The clinical trial phases ensure the efficacy and safety of treatments before they are marketed, generating confidence and potential benefits for patients, such as the opportunity to access innovative therapies or receive specialised care.
Reasons to consider participating in a clinical trial
Having understood the process from hypothesis formulation to the commercialization of a new drug, it is important to understand the reasons why patients should consider participating in a clinical trial.
The opportunity to receive innovative treatments before they are commercialized.
Prior to Phase IV, the only way to access research treatments is through clinical trials. Benefiting from these therapies may be advantageous for patients with specific disease profiles. In certain situations, it may represent an opportunity when there are no treatment options available or when conventional treatments have not been effective. Even after the end of the clinical trial, there is a possibility that patients may continue to receive the researched treatment if it is benefitial to their conditions
- Comprehensive information on the patient’s disease and health status
Research provides us with information about various aspects of a disease, such as prevention strategies, diagnostic methods and their impact on quality of life.
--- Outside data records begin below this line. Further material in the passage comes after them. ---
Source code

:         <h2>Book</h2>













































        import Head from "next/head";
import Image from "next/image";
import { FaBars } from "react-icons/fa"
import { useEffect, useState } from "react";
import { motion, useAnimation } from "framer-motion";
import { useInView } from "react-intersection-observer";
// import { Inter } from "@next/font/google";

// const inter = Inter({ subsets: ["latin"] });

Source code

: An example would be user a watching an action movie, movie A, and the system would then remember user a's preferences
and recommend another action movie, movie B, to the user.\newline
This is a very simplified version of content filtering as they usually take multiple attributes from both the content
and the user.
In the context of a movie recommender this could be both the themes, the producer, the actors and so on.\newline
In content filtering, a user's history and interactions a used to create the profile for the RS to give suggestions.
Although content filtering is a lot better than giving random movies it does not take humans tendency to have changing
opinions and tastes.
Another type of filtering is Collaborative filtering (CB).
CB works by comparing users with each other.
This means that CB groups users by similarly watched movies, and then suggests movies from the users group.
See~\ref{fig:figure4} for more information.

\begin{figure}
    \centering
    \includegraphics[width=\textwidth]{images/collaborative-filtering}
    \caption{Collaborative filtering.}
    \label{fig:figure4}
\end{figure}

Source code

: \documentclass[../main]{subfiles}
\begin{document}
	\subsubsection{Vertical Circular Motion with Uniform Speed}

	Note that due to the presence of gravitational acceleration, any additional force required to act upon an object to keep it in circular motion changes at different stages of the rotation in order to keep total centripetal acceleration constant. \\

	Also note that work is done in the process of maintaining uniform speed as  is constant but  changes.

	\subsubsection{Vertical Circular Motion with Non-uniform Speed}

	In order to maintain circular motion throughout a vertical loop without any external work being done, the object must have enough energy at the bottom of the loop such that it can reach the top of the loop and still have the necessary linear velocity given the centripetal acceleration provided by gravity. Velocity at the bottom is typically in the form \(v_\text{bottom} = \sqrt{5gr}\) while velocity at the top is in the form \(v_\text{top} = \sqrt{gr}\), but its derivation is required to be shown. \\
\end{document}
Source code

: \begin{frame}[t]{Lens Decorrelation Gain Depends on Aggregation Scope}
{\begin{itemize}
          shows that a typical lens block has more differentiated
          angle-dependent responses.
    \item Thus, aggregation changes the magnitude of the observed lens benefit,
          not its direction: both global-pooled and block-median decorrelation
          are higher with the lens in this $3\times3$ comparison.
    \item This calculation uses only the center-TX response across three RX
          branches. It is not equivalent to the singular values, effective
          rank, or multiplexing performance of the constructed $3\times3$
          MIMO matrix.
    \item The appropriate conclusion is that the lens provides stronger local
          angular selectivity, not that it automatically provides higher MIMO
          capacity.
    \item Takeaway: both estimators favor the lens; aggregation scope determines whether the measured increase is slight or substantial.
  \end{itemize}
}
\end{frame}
- Benefit from regular monitoring and evaluation by medical staff.
Clinical trials are designed to minimise patient risk and to fully assess the effectiveness of treatment. As a result, participants in a clinical trial are likely to receive regular medical care.
- Participating in clinical research offers the opportunity to contribute to scientific progress and save lives.
Patients participating in clinical trials is the foundation for all clinical advances and treatments available today. The results obtained will not only benefit the individuals who participate in them, but will also have a positive impact on other patients with similar diseases, generating a significant impact on society and medical research.